Rendered images with source text
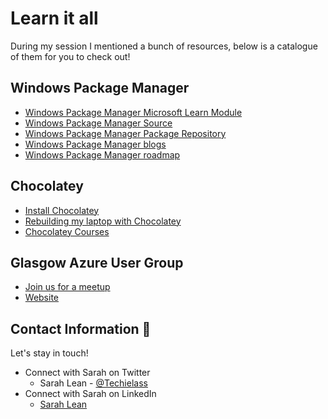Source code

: # Learn it all 

During my session I mentioned a bunch of resources, below is a catalogue of them for you to check out!

## Windows Package Manager
- [Windows Package Manager Microsoft Learn Module](https://docs.microsoft.com/learn/modules/explore-windows-package-manager-tool/?WT.mc_id=modinfra-0000-orthomas)
- [Windows Package Manager Source](https://github.com/microsoft/winget-cli)
- [Windows Package Manager Package Repository](https://github.com/microsoft/winget-pkgs)
- [Windows Package Manager blogs](https://www.techielass.com/tag/winget/)
- [Windows Package Manager roadmap](https://github.com/microsoft/winget-cli/blob/master/doc/windows-package-manager-release-roadmap.md)

## Chocolatey
- [Install Chocolatey](https://chocolatey.org/install)
- [Rebuilding my laptop with Chocolatey](https://www.techielass.com/rebuilding-my-laptop/)
- [Chocolatey Courses](https://community.chocolatey.org/courses)

## Glasgow Azure User Group
- [Join us for a meetup](https://www.eventbrite.co.uk/o/glasgow-azure-user-group-13843919802)
- [Website](https://www.gaug.co.uk)


## Contact Information 👋

Let's stay in touch! 

- Connect with Sarah on Twitter
    - Sarah Lean - [@Techielass](https://twitter.com/techielass)
- Connect with Sarah on LinkedIn
    - [Sarah Lean](https://in.linkedin.com/in/sazlean)

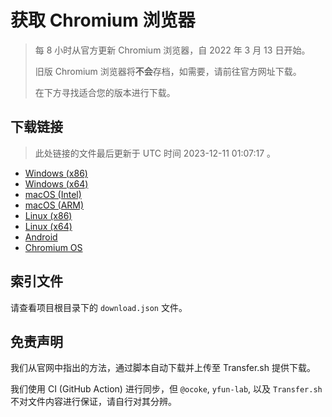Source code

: # 获取 Chromium 浏览器

> 每 8 小时从官方更新 Chromium 浏览器，自 2022 年 3 月 13 日开始。
> 
> 旧版 Chromium 浏览器将**不会**存档，如需要，请前往官方网址下载。
>
> 在下方寻找适合您的版本进行下载。

## 下载链接

> 此处链接的文件最后更新于 UTC 时间 2023-12-11 01:07:17
。

- [Windows (x86)](https://transfer.sh/0TlJ7F3rfd/Win.zip)
- [Windows (x64)](https://transfer.sh/q6EBdQPXGL/Win_x64.zip)
- [macOS (Intel)](https://transfer.sh/69d5oocf1h/Mac.zip)
- [macOS (ARM)](https://transfer.sh/Vv8I1cKowG/Mac_Arm.zip)
- [Linux (x86)](https://transfer.sh/VIErvoB6ei/Linux.zip)
- [Linux (x64)](https://transfer.sh/z5fHcOPaSL/Linux_x64.zip)
- [Android](https://transfer.sh/ge2PaL0OR6/Android.zip)
- [Chromium OS](https://transfer.sh/hsdHOsVCjS/Linux_ChromiumOS_Full.zip)

## 索引文件

请查看项目根目录下的 `download.json` 文件。

## 免责声明

我们从官网中指出的方法，通过脚本自动下载并上传至 Transfer.sh 提供下载。

我们使用 CI (GitHub Action) 进行同步，但 `@ocoke`, `yfun-lab`, 以及 `Transfer.sh` 不对文件内容进行保证，请自行对其分辨。
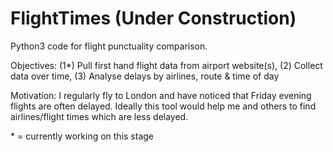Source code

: # FlightTimes (Under Construction)
Python3 code for flight punctuality comparison.

Objectives:
(1*) Pull first hand flight data from airport website(s),
(2) Collect data over time,
(3) Analyse delays by airlines, route & time of day 

Motivation:
  I regularly fly to London and have noticed that Friday evening flights are often delayed.
  Ideally this tool would help me and others to find airlines/flight times which are less delayed.

\* = currently working on this stage
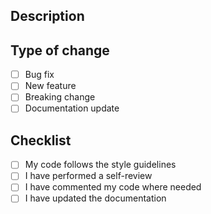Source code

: ## Description
<!-- Describe your changes -->

## Type of change
- [ ] Bug fix
- [ ] New feature
- [ ] Breaking change
- [ ] Documentation update

## Checklist
- [ ] My code follows the style guidelines
- [ ] I have performed a self-review
- [ ] I have commented my code where needed
- [ ] I have updated the documentation 
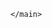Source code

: <!DOCTYPE html>
<html lang="en">

<head>
    <meta charset="UTF-8">
    <meta http-equiv="X-UA-Compatible" content="IE=edge">
    <meta name="viewport" content="width=device-width, initial-scale=1.0">
    <title>CSS Display</title>
    <link rel="stylesheet" href="css/style.css">
</head>

<body>
    <main>
        <!-- <p>This is a paragraph.</p>
        <p>This is <span class="opposite">another</span> paragraph.</p>
 -->
        <!-- <nav>
            <ul>
                <li><a href="#">Intro</a></li>
                <li><a href="#">Portfolio</a></li>
                <li><a href="#">Projects</a></li>
            </ul>
        </nav> -->
        
    </main>
</body>

</html>
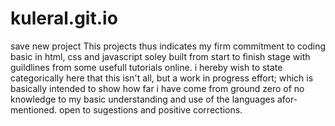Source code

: # kuleral.git.io
save new project
This projects thus indicates my firm commitment to coding basic in html, css and javascript soley built from start to finish stage with guildlines from some usefull tutorials online.
i hereby wish to state categorically here that this isn't all, but a work in progress effort; which is basically intended to show how far i have come from ground zero of no knowledge to my basic understanding and use of the languages afor-mentioned.
open to sugestions and positive corrections.
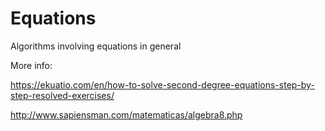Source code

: # Equations

Algorithms involving equations in general

More info:

https://ekuatio.com/en/how-to-solve-second-degree-equations-step-by-step-resolved-exercises/

http://www.sapiensman.com/matematicas/algebra8.php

* Your task
Starting at the line containing "- Connect with Sarah on LinkedIn" and finishing at the line containing "- [Linux (x86)](https://transfer.sh/VIErvoB6ei/Linux.zip)", return those lines exactly as they appear above, without the pictures.

* Response to this exercise
- Connect with Sarah on LinkedIn
    - [Sarah Lean](https://in.linkedin.com/in/sazlean)

Source code

: # 获取 Chromium 浏览器

> 每 8 小时从官方更新 Chromium 浏览器，自 2022 年 3 月 13 日开始。
> 
> 旧版 Chromium 浏览器将**不会**存档，如需要，请前往官方网址下载。
>
> 在下方寻找适合您的版本进行下载。

## 下载链接

> 此处链接的文件最后更新于 UTC 时间 2023-12-11 01:07:17
。

- [Windows (x86)](https://transfer.sh/0TlJ7F3rfd/Win.zip)
- [Windows (x64)](https://transfer.sh/q6EBdQPXGL/Win_x64.zip)
- [macOS (Intel)](https://transfer.sh/69d5oocf1h/Mac.zip)
- [macOS (ARM)](https://transfer.sh/Vv8I1cKowG/Mac_Arm.zip)
- [Linux (x86)](https://transfer.sh/VIErvoB6ei/Linux.zip)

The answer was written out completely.